With increasing tensions in Europe that would eventually lead to the First World War, newspapers speculated that the Argentine dreadnoughts would be sold to another country. Under diplomatic pressure, Argentina kept the ships. Throughout their careers, Rivadavia and Moreno were based in Puerto Belgrano and served principally as training ships and diplomatic envoys. They were modernized in the United States in 1924 and 1925 and were inactive for much of the Second World War due to Argentina's neutrality. Struck from the navy lists on 1 February 1957, Rivadavia was scrapped in Italy beginning in 1959. Moreno was struck on 1 October 1956 and was towed to Japan in 1957 for scrapping.

== Background ==

The raison d'être for the Rivadavia class can be traced back to Argentine–Chilean territorial disputes over the boundary of Patagonia and control of the Beagle Channel going back to the 1840s. It nearly led to war in 1878 and kindled a naval arms race from 1887 to 1902 which was only settled via British mediation. As part of the three pacts which ended the dispute, restrictions were placed on the navies of both countries.
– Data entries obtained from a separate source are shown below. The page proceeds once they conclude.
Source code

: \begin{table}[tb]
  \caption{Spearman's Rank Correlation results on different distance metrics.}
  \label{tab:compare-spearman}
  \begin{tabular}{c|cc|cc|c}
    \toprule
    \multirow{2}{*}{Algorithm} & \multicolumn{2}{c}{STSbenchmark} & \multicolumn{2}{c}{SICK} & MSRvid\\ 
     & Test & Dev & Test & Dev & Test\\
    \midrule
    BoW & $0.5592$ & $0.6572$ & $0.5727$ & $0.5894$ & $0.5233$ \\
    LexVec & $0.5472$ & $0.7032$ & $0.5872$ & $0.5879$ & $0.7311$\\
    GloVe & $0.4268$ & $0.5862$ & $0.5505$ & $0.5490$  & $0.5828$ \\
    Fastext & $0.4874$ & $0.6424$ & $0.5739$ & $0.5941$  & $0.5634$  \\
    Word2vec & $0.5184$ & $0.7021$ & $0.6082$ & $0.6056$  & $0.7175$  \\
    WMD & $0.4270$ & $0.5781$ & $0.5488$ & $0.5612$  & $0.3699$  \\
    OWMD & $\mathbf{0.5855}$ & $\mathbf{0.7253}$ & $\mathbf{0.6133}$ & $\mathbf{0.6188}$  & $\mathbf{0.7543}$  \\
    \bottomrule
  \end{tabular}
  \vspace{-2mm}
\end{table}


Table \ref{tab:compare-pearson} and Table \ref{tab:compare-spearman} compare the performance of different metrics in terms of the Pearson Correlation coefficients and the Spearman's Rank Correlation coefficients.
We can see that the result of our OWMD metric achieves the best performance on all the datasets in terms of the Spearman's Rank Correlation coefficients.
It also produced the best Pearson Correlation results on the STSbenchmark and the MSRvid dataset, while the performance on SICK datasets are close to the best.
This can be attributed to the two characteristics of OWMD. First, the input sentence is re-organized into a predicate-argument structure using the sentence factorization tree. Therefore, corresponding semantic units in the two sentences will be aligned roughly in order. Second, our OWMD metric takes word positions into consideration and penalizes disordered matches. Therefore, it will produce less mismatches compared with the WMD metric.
The British Royal Navy bought two pre-dreadnought battleships that were being built for Chile, and Argentina sold its two Rivadavia-class armored cruisers under construction in Italy to Japan. Meanwhile, beginning in the late 1880s, Brazil's navy fell into obsolescence after an 1889 revolution, which deposed Emperor Dom Pedro II, and a 1893 civil war. By the turn of the 20th century it was lagging behind the Chilean and Argentine navies in quality and total tonnage, (Note: Chile's naval tonnage was 36896 LT, Argentina's 34425 LT, and Brazil's 27661 LT.) despite Brazil having nearly three times the population of Argentina and almost five times the population of Chile.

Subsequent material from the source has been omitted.